[Opening Recorded information section]

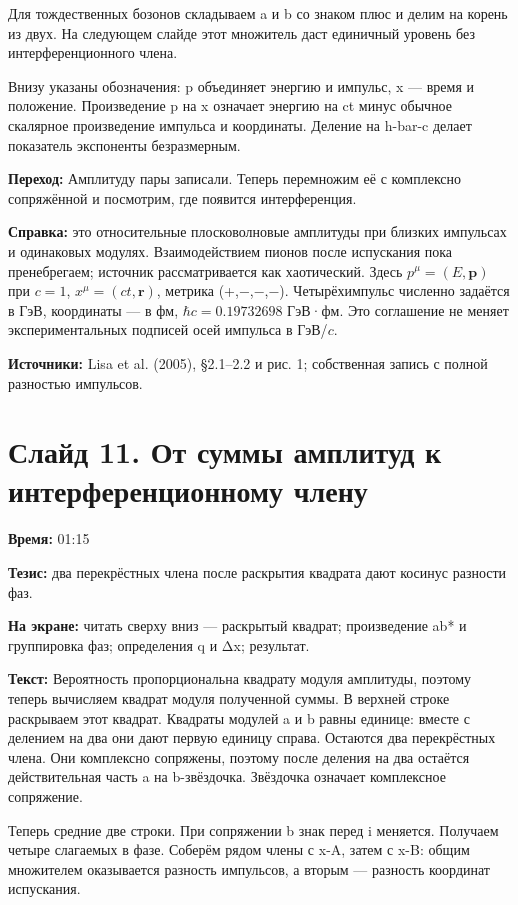 \documentclass[11pt,a4paper]{article}
\newcommand{\hc}{\hbar c}
\begin{document}
Для тождественных бозонов складываем a и b со знаком плюс и делим на корень из двух. На следующем слайде этот множитель даст единичный уровень без интерференционного члена.

Внизу указаны обозначения: p объединяет энергию и импульс, x — время и положение. Произведение p на x означает энергию на ct минус обычное скалярное произведение импульса и координаты. Деление на h-bar-c делает показатель экспоненты безразмерным.

\textbf{Переход:} Амплитуду пары записали. Теперь перемножим её с комплексно сопряжённой и посмотрим, где появится интерференция.

\textbf{Справка:} это относительные плосковолновые амплитуды при близких импульсах и одинаковых модулях. Взаимодействием пионов после испускания пока пренебрегаем; источник рассматривается как хаотический. Здесь \(p^\mu=(E,\mathbf p)\) при \(c=1\), \(x^\mu=(ct,\mathbf r)\), метрика (+,−,−,−). Четырёхимпульс численно задаётся в ГэВ, координаты — в фм, \(\hc=0.19732698\) ГэВ·фм. Это соглашение не меняет экспериментальных подписей осей импульса в ГэВ/\(c\).

\textbf{Источники:} Lisa et al. (2005), §2.1–2.2 и рис. 1; собственная запись с полной разностью импульсов.

\clearpage
\section*{Слайд 11. От суммы амплитуд к интерференционному члену}
\textbf{Время:} 01:15

\textbf{Тезис:} два перекрёстных члена после раскрытия квадрата дают косинус разности фаз.

\textbf{На экране:} читать сверху вниз — раскрытый квадрат; произведение ab* и группировка фаз; определения q и Δx; результат.

\textbf{Текст:} Вероятность пропорциональна квадрату модуля амплитуды, поэтому теперь вычисляем квадрат модуля полученной суммы. В верхней строке раскрываем этот квадрат. Квадраты модулей a и b равны единице: вместе с делением на два они дают первую единицу справа. Остаются два перекрёстных члена. Они комплексно сопряжены, поэтому после деления на два остаётся действительная часть a на b-звёздочка. Звёздочка означает комплексное сопряжение.

Теперь средние две строки. При сопряжении b знак перед i меняется. Получаем четыре слагаемых в фазе. Соберём рядом члены с x-A, затем с x-B: общим множителем оказывается разность импульсов, а вторым — разность координат испускания.
\end{document}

[Closing Recorded information section]

__What is being asked__.
Above are records; repeat only the lines starting at the line with "Внизу указаны обозначения: p" and ending at the line with "где появится интерференция.", exactly as they appear, both included.

__Answer for this exercise__.
Внизу указаны обозначения: p объединяет энергию и импульс, x — время и положение. Произведение p на x означает энергию на ct минус обычное скалярное произведение импульса и координаты. Деление на h-bar-c делает показатель экспоненты безразмерным.

\textbf{Переход:} Амплитуду пары записали. Теперь перемножим её с комплексно сопряжённой и посмотрим, где появится интерференция.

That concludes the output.